> [Task statement]
Find the line that contains "- feature: support user gems". Repeat that line and all lines following it, exactly, through the end of the listing below.

━━━━━ Data supplied

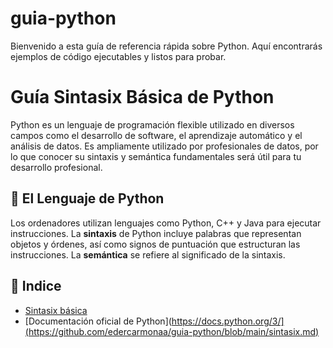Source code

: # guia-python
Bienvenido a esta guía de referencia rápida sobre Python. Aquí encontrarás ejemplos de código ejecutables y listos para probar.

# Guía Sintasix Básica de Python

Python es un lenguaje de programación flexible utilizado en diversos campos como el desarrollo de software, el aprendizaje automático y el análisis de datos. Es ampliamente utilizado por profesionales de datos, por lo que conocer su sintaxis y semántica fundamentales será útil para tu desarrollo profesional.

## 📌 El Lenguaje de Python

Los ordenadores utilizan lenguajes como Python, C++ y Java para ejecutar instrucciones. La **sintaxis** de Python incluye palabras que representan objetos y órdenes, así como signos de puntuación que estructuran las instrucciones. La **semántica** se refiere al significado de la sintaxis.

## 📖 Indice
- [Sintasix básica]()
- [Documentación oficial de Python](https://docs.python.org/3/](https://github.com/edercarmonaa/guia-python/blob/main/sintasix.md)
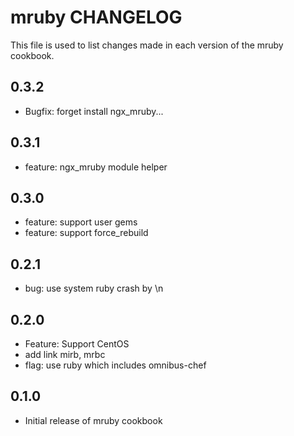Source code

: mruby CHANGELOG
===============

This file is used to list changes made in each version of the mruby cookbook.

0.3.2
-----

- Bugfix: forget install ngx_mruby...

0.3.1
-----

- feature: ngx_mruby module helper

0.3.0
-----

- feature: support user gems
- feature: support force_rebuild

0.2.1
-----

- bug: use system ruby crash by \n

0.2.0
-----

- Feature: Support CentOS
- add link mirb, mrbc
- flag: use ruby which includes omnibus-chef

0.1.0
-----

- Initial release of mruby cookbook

━━━━━━━━━━

> [Expected answer]
- feature: support user gems
- feature: support force_rebuild

0.2.1
-----

- bug: use system ruby crash by \n

0.2.0
-----

- Feature: Support CentOS
- add link mirb, mrbc
- flag: use ruby which includes omnibus-chef

0.1.0
-----

- Initial release of mruby cookbook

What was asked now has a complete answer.